**Provided records**
=-=-=
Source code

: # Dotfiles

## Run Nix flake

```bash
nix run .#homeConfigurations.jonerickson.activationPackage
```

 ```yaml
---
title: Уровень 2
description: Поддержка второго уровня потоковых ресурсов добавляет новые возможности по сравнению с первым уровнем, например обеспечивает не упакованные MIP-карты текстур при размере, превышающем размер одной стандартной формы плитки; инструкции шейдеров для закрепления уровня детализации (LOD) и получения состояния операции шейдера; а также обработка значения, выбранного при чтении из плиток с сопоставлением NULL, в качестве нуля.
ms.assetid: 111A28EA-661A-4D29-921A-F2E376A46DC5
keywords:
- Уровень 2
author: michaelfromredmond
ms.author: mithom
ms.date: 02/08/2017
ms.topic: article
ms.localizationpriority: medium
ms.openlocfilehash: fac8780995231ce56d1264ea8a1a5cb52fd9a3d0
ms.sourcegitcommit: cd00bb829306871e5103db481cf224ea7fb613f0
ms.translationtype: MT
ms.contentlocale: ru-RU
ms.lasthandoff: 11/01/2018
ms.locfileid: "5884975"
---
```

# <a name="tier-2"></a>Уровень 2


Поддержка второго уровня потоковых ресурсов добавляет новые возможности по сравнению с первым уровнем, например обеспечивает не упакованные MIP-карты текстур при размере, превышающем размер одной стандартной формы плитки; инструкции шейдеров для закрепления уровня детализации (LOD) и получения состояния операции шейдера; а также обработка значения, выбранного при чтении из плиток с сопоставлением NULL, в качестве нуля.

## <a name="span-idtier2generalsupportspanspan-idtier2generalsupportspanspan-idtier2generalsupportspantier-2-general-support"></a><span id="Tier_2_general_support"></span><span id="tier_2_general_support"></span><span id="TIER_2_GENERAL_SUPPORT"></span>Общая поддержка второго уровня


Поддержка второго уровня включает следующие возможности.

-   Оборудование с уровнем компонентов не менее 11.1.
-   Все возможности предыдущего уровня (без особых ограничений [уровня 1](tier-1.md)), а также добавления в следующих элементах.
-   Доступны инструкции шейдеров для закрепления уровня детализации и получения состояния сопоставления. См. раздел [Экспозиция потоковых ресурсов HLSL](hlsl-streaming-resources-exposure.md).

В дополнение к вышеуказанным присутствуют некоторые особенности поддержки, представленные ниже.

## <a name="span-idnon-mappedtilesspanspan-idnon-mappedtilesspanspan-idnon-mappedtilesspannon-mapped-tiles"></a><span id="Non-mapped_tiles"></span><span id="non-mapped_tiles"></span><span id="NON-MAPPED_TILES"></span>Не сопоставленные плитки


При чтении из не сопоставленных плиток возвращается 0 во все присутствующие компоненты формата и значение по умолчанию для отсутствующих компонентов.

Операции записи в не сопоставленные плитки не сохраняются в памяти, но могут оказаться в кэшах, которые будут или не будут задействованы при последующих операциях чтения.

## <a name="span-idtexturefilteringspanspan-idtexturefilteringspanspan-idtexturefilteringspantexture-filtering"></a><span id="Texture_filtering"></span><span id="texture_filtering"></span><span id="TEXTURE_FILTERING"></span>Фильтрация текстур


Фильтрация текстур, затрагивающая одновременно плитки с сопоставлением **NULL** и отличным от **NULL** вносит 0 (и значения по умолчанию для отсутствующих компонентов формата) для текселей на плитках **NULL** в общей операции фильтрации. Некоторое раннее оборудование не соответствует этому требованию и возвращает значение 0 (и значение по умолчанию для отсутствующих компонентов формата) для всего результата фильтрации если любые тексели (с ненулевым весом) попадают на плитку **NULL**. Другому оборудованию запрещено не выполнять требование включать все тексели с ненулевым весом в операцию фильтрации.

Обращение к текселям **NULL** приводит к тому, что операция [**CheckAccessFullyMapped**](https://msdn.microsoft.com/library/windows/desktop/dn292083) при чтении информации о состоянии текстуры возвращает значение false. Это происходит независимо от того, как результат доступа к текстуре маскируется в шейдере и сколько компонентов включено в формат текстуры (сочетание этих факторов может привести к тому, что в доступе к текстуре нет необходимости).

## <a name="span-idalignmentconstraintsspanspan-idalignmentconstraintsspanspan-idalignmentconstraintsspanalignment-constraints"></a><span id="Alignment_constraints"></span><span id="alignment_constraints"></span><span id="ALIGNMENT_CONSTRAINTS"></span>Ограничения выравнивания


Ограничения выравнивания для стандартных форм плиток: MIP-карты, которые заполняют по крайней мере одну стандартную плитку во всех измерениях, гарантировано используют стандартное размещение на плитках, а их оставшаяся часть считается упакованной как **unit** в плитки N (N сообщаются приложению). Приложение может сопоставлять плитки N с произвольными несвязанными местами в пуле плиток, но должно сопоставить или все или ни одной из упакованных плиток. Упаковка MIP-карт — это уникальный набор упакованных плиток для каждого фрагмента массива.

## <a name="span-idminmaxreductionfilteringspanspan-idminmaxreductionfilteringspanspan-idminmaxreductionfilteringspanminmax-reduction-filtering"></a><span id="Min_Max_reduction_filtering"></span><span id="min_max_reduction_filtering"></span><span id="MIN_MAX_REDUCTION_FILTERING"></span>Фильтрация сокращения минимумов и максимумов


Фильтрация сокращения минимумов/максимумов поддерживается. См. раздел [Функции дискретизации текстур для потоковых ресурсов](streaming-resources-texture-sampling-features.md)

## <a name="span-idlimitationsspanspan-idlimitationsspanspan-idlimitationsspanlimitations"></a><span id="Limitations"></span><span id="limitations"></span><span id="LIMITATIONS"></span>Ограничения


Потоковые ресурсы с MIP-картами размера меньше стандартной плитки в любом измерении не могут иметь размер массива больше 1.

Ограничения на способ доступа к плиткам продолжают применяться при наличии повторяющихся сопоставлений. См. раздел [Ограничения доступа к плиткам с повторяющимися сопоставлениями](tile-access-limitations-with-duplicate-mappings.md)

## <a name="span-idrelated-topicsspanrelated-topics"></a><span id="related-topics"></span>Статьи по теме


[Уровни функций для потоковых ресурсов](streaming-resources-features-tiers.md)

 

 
=-=-=
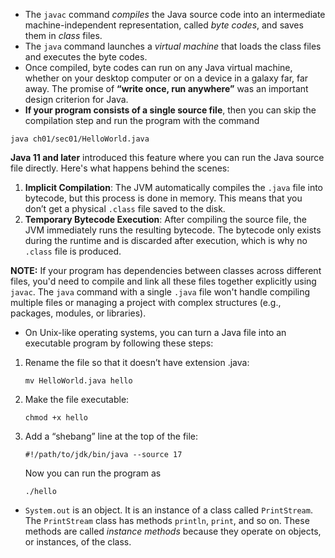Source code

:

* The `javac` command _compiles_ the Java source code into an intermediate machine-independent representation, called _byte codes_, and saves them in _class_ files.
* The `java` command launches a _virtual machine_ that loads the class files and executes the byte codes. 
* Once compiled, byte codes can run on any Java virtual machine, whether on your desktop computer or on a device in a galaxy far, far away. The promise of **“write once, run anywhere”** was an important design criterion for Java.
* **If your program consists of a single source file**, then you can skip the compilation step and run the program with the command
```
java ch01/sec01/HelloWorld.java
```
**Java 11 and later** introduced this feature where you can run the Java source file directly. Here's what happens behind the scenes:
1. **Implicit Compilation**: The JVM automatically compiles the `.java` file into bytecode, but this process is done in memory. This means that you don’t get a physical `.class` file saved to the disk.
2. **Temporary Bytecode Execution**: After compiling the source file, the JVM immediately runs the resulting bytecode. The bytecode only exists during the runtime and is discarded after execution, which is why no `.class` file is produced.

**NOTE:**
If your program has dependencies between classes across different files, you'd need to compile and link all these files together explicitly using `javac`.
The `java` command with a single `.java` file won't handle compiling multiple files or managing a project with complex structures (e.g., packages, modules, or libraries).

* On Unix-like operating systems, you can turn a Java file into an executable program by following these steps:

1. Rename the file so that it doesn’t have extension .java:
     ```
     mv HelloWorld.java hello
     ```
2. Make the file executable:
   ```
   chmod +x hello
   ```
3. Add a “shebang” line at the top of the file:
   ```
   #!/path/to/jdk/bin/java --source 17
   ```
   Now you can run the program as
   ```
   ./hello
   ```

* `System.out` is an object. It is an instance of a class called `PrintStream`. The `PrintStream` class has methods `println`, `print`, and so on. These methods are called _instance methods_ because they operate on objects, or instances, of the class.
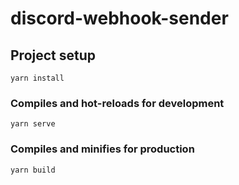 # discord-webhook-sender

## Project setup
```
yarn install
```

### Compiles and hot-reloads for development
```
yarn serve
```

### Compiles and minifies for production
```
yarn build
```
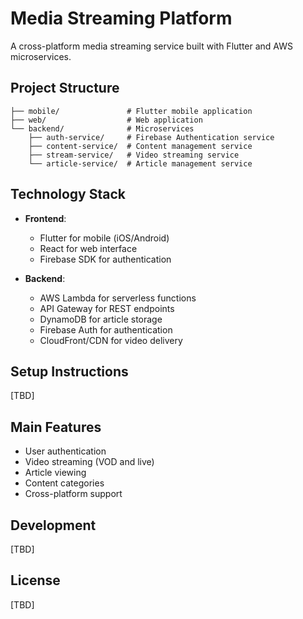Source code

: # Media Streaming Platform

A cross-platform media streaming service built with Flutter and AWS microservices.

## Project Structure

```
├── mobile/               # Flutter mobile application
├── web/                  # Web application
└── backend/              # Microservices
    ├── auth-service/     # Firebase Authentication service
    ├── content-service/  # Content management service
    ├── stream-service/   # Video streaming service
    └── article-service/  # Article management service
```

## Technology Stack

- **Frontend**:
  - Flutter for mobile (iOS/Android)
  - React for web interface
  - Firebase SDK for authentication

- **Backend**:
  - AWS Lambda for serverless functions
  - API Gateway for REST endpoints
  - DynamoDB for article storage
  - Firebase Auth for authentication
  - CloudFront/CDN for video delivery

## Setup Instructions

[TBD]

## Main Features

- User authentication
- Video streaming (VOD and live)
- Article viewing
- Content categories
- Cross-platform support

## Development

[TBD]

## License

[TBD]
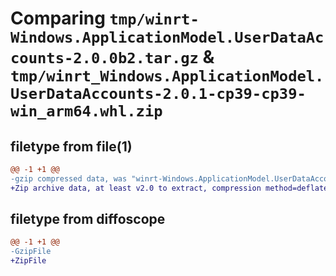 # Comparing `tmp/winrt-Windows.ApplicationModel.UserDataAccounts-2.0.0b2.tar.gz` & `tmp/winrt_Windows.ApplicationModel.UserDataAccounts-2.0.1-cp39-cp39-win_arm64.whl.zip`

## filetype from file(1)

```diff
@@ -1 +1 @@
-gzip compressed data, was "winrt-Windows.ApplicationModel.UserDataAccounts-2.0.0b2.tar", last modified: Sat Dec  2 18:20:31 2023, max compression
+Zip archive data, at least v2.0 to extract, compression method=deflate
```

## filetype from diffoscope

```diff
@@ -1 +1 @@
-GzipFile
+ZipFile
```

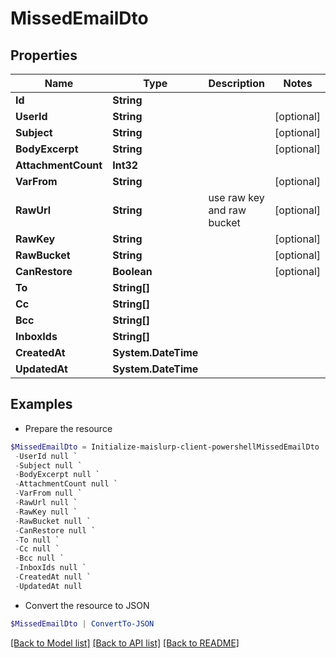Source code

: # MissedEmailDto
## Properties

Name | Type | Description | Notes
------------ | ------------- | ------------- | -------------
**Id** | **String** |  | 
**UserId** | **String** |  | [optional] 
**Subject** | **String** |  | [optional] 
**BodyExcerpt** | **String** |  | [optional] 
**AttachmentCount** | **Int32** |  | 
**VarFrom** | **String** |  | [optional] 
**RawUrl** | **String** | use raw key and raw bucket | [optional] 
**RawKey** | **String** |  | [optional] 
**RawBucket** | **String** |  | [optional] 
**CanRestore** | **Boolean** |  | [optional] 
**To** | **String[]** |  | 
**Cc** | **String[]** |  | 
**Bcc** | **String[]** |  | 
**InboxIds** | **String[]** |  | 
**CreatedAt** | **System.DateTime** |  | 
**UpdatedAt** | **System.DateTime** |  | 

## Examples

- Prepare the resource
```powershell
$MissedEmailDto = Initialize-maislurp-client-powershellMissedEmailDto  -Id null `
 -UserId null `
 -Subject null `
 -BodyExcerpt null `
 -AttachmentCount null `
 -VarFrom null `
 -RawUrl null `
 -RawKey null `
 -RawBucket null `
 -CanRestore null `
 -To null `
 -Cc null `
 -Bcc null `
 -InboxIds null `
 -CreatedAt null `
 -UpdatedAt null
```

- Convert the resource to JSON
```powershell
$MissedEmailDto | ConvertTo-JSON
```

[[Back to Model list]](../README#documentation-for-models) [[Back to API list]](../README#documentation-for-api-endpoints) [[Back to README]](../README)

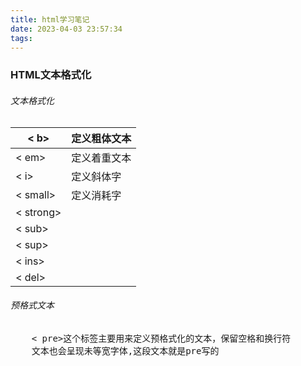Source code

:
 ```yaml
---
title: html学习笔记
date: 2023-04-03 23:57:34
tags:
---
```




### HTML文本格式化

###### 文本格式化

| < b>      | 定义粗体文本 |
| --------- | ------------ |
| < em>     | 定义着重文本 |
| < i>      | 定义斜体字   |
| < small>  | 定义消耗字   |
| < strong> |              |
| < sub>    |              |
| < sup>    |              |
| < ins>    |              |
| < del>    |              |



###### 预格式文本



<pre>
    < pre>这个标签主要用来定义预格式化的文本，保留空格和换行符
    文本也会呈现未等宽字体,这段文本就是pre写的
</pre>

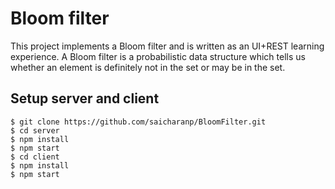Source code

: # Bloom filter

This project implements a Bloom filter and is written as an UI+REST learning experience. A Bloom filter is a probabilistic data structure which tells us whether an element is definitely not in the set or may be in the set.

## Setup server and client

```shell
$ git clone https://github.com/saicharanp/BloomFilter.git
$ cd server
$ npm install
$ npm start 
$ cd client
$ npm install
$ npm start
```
=-=-=
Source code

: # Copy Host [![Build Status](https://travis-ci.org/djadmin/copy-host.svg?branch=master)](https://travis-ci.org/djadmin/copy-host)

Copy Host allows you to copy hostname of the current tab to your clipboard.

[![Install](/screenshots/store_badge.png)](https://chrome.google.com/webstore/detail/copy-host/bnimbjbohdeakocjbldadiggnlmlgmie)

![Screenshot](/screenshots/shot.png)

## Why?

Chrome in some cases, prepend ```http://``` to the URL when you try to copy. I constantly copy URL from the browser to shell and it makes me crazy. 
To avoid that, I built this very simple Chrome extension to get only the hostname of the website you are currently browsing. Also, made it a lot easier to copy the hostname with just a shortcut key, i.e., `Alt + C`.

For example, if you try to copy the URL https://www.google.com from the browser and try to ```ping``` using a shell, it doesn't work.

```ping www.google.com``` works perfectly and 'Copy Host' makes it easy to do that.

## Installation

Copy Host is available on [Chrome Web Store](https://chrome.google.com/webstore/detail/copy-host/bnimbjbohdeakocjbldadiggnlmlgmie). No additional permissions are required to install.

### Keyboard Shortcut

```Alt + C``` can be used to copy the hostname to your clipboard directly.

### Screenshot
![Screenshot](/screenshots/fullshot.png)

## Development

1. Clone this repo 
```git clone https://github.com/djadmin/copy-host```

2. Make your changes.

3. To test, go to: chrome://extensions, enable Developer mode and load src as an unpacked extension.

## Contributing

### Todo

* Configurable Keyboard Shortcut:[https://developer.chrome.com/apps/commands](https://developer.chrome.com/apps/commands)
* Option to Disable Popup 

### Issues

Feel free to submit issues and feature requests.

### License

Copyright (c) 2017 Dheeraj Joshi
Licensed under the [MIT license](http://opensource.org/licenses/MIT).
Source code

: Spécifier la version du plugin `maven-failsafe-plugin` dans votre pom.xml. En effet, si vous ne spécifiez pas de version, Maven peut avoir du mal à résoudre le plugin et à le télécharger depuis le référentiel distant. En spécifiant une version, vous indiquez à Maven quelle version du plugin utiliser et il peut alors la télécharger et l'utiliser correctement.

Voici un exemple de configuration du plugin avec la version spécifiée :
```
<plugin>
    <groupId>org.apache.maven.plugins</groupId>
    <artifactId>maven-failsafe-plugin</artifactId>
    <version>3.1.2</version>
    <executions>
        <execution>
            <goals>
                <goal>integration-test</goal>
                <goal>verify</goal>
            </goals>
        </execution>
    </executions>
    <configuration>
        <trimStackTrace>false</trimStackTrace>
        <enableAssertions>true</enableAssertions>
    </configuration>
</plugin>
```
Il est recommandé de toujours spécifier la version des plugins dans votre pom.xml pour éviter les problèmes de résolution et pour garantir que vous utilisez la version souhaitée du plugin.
=-=-=
**What you will do**
Filtering the entries above by the word "filetype", copy each line that matches.

**Response area**
## filetype from file(1)
## filetype from diffoscope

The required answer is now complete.